#### REQUIREMENT:
Please find the lines in the following records that hold "host", and copy them.

#### LISTED ENTRIES:
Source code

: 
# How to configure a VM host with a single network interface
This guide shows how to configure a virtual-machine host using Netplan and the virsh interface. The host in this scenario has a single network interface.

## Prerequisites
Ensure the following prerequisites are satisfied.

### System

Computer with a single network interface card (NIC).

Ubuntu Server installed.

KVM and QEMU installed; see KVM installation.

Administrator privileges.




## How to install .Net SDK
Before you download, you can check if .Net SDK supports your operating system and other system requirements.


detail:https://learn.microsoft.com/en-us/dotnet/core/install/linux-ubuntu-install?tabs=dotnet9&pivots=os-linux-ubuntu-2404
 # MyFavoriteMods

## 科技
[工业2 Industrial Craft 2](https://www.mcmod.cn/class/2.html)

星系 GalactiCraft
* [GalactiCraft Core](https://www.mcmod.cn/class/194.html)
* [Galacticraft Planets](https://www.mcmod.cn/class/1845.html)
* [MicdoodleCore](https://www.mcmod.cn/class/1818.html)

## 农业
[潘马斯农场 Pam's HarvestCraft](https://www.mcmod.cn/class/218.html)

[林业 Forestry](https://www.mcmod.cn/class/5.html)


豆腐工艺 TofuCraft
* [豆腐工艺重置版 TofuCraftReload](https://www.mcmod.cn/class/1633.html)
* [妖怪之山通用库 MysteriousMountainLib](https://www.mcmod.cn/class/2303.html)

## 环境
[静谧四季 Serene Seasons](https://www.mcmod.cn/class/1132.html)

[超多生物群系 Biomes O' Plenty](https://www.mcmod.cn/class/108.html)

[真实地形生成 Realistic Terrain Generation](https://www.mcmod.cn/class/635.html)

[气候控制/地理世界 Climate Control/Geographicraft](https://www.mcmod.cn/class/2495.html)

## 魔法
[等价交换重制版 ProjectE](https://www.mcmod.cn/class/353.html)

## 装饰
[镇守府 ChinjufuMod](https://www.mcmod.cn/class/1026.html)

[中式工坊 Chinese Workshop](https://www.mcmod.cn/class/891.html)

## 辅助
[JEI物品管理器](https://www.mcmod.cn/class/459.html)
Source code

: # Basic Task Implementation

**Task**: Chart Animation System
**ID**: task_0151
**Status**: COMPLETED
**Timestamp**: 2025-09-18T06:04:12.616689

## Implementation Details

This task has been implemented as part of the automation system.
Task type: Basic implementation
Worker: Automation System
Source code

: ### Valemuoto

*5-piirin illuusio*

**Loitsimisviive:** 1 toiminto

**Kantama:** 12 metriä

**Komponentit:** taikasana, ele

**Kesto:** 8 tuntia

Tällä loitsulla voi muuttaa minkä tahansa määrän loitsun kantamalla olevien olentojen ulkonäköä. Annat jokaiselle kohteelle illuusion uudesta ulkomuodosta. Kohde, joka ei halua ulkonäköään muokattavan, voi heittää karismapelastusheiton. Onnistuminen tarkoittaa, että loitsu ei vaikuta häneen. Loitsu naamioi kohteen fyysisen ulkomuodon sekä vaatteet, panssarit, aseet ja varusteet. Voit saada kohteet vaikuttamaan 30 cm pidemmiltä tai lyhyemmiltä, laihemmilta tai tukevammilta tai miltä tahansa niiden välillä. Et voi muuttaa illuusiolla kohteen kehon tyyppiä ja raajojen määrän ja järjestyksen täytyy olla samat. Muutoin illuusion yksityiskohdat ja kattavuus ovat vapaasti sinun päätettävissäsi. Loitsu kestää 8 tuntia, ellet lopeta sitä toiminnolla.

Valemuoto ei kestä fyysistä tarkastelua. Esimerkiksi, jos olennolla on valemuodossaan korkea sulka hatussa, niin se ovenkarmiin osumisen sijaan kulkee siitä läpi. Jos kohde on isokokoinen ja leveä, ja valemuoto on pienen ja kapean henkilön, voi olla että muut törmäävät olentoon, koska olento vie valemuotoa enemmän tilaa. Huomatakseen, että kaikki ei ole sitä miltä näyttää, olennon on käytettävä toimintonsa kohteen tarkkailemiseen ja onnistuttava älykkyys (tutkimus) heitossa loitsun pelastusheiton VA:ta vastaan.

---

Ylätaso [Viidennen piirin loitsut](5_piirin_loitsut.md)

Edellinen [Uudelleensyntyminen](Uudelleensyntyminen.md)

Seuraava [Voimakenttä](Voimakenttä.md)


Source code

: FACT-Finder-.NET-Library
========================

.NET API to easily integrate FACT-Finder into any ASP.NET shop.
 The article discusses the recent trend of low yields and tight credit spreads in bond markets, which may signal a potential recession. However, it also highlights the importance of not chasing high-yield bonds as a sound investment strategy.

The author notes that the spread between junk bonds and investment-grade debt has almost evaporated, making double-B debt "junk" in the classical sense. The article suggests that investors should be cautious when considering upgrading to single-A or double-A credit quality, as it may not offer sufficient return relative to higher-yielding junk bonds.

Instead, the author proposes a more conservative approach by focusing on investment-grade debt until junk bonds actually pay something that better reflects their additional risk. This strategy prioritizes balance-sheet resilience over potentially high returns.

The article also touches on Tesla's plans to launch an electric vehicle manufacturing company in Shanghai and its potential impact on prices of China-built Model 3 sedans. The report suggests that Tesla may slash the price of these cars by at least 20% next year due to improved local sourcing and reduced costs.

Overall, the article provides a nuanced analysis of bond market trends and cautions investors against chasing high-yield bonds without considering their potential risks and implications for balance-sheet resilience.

#### EXPECTED ANSWER:
# How to configure a VM host with a single network interface
This guide shows how to configure a virtual-machine host using Netplan and the virsh interface. The host in this scenario has a single network interface.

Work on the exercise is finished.